Directions for this task »
Transcribe everything in the records, dropping and changing nothing.

[Data Boundary: Start]

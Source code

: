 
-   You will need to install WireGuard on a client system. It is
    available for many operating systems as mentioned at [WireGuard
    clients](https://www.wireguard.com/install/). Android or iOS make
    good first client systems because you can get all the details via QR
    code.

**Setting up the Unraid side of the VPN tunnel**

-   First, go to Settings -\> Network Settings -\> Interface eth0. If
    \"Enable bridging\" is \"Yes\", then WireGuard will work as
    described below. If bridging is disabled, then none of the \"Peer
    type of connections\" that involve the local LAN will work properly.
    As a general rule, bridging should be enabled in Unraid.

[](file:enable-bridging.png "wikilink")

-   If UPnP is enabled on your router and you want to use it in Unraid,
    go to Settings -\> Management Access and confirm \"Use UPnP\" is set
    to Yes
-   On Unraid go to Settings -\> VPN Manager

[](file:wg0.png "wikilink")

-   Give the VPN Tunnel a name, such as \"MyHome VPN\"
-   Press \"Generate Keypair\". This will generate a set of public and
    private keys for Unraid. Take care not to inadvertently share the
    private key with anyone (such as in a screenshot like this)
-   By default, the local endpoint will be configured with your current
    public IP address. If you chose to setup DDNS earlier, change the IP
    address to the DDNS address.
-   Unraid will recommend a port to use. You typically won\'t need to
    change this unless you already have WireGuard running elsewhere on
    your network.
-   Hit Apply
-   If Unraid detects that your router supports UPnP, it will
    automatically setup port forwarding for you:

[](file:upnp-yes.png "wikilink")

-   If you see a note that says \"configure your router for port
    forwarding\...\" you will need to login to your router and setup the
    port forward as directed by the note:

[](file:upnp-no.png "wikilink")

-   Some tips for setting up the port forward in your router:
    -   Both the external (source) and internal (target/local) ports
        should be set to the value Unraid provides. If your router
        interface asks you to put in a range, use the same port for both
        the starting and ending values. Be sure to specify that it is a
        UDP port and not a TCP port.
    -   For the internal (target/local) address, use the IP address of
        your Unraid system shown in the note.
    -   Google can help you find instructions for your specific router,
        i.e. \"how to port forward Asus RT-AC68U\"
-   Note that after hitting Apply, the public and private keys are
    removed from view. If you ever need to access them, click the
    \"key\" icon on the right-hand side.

[Data Boundary: End]

Answer »
Source code

: 
-   You will need to install WireGuard on a client system. It is
    available for many operating systems as mentioned at [WireGuard
    clients](https://www.wireguard.com/install/). Android or iOS make
    good first client systems because you can get all the details via QR
    code.

**Setting up the Unraid side of the VPN tunnel**

-   First, go to Settings -\> Network Settings -\> Interface eth0. If
    \"Enable bridging\" is \"Yes\", then WireGuard will work as
    described below. If bridging is disabled, then none of the \"Peer
    type of connections\" that involve the local LAN will work properly.
    As a general rule, bridging should be enabled in Unraid.

[](file:enable-bridging.png "wikilink")

-   If UPnP is enabled on your router and you want to use it in Unraid,
    go to Settings -\> Management Access and confirm \"Use UPnP\" is set
    to Yes
-   On Unraid go to Settings -\> VPN Manager

[](file:wg0.png "wikilink")

-   Give the VPN Tunnel a name, such as \"MyHome VPN\"
-   Press \"Generate Keypair\". This will generate a set of public and
    private keys for Unraid. Take care not to inadvertently share the
    private key with anyone (such as in a screenshot like this)
-   By default, the local endpoint will be configured with your current
    public IP address. If you chose to setup DDNS earlier, change the IP
    address to the DDNS address.
-   Unraid will recommend a port to use. You typically won\'t need to
    change this unless you already have WireGuard running elsewhere on
    your network.
-   Hit Apply
-   If Unraid detects that your router supports UPnP, it will
    automatically setup port forwarding for you:

[](file:upnp-yes.png "wikilink")

-   If you see a note that says \"configure your router for port
    forwarding\...\" you will need to login to your router and setup the
    port forward as directed by the note:

[](file:upnp-no.png "wikilink")

-   Some tips for setting up the port forward in your router:
    -   Both the external (source) and internal (target/local) ports
        should be set to the value Unraid provides. If your router
        interface asks you to put in a range, use the same port for both
        the starting and ending values. Be sure to specify that it is a
        UDP port and not a TCP port.
    -   For the internal (target/local) address, use the IP address of
        your Unraid system shown in the note.
    -   Google can help you find instructions for your specific router,
        i.e. \"how to port forward Asus RT-AC68U\"
-   Note that after hitting Apply, the public and private keys are
    removed from view. If you ever need to access them, click the
    \"key\" icon on the right-hand side.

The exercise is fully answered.